Showing posts with label Statistics. Show all posts
Showing posts with label Statistics. Show all posts

Monday, December 23, 2013

About Me And Recent Work

I hope you all are enjoying the holiday season, as this is when the market slows down. I would like to take a moment and let my readers know a little about me. My goal is to one day be a general manager of a Major League team, but I would be just as happy to work for a network that broadcast baseball, or another position for a team. I have also considered opportunities that may exist in Japan, Australia, The Dominican Republic, and other foreign countries. I am currently studying statistics, economics, and mathematics in hopes to earn my bachelors degree in a few years. 

In my intro to statistic class, my group and I look at some distinct groups in the Major Leagues.
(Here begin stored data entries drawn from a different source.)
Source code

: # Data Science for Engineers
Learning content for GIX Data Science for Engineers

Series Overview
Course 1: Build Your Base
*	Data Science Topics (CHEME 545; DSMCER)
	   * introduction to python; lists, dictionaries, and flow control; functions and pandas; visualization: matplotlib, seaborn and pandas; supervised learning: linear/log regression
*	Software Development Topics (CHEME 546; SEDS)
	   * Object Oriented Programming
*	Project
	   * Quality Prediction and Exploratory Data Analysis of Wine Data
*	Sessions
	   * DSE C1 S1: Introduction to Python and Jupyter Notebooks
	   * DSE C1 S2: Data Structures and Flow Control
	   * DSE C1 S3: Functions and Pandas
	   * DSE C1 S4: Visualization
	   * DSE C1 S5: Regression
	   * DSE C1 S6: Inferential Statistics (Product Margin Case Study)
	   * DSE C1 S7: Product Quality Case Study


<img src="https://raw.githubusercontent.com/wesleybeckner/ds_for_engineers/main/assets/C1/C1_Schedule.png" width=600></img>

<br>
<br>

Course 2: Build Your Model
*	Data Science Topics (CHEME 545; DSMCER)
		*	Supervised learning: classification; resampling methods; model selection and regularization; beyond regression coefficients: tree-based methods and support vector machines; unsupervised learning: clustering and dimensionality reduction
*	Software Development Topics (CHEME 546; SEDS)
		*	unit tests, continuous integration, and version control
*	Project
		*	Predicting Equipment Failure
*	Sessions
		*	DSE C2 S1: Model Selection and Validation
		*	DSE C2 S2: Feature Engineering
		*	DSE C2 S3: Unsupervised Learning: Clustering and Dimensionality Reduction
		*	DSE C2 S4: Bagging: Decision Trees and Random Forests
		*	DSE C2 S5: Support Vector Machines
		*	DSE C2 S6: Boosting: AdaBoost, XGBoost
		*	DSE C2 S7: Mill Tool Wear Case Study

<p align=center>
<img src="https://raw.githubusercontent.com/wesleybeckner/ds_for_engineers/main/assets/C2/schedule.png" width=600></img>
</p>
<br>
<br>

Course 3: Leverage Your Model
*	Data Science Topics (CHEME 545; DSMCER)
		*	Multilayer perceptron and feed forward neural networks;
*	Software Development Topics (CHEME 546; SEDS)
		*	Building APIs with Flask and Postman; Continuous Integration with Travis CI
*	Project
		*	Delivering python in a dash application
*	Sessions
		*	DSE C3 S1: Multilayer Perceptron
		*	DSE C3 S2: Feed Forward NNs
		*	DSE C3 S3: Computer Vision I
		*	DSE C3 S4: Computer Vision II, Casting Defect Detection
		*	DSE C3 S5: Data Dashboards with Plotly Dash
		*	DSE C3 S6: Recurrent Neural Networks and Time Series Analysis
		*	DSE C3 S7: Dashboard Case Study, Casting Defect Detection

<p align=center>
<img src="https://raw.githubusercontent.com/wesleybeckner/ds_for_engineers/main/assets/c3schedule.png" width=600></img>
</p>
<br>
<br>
We collected data from all the position players who played 116 games or more in 2013 and stratified them into groups: 50 American League players, 50 National League Players, 33 24-27 year old players, 34 28-31 year old players, and 33 32-35 year old players. 


Using statistical software and proper judgement we found that there is not much evidence that proves that one group is better than the other in home runs. This chart to the right shows the home runs for the 50 players in each league who played at least 116 games. The evidence shows that the American League is not better than the National League as many think, they are literally almost exactly the same.  The same outcome came up when comparing the number of home runs by the different age groups. The American League is only superior in one respect: the pitcher is not required to bat, but I did not incorporate that, I strictly wanted to test the players. 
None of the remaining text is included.